ACTION ITEM
In the records that follow, find each line containing "about" and copy it.
*** Opening TASK INPUT ***
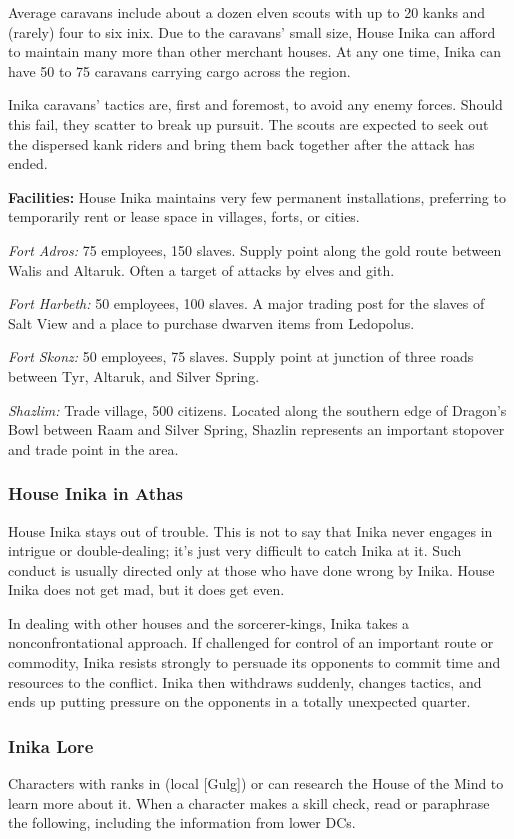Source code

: Average caravans include about a dozen elven scouts with up to 20 kanks and (rarely) four to six inix. Due to the caravans' small size, House Inika can afford to maintain many more than other merchant houses. At any one time, Inika can have 50 to 75 caravans carrying cargo across the region.

Inika caravans' tactics are, first and foremost, to avoid any enemy forces. Should this fail, they scatter to break up pursuit. The scouts are expected to seek out the dispersed kank riders and bring them back together after the attack has ended.

\textbf{Facilities:} House Inika maintains very few permanent installations, preferring to temporarily rent or lease space in villages, forts, or cities.

\textit{Fort Adros:} 75 employees, 150 slaves. Supply point along the gold route between Walis and Altaruk. Often a target of attacks by elves and gith.

\textit{Fort Harbeth:} 50 employees, 100 slaves. A major trading post for the slaves of Salt View and a place to purchase dwarven items from Ledopolus.

\textit{Fort Skonz:} 50 employees, 75 slaves. Supply point at junction of three roads between Tyr, Altaruk, and Silver Spring.

\textit{Shazlim:} Trade village, 500 citizens. Located along the southern edge of Dragon's Bowl between Raam and Silver Spring, Shazlin represents an important stopover and trade point in the area.

\subsubsection{House Inika in Athas}
House Inika stays out of trouble. This is not to say that Inika never engages in intrigue or double-dealing; it's just very difficult to catch Inika at it. Such conduct is usually directed only at those who have done wrong by Inika. House Inika does not get mad, but it does get even.

In dealing with other houses and the sorcerer-kings, Inika takes a nonconfrontational approach. If challenged for control of an important route or commodity, Inika resists strongly to persuade its opponents to commit time and resources to the conflict. Inika then withdraws suddenly, changes tactics, and ends up putting pressure on the opponents in a totally unexpected quarter.

\subsubsection{Inika Lore}
Characters with ranks in  (local [Gulg]) or  can research the House of the Mind to learn more about it. When a character makes a skill check, read or paraphrase the following, including the information from lower DCs.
*** Closing TASK INPUT ***
FINISHED TASK
: Average caravans include about a dozen elven scouts with up to 20 kanks and (rarely) four to six inix. Due to the caravans' small size, House Inika can afford to maintain many more than other merchant houses. At any one time, Inika can have 50 to 75 caravans carrying cargo across the region.
Characters with ranks in  (local [Gulg]) or  can research the House of the Mind to learn more about it. When a character makes a skill check, read or paraphrase the following, including the information from lower DCs.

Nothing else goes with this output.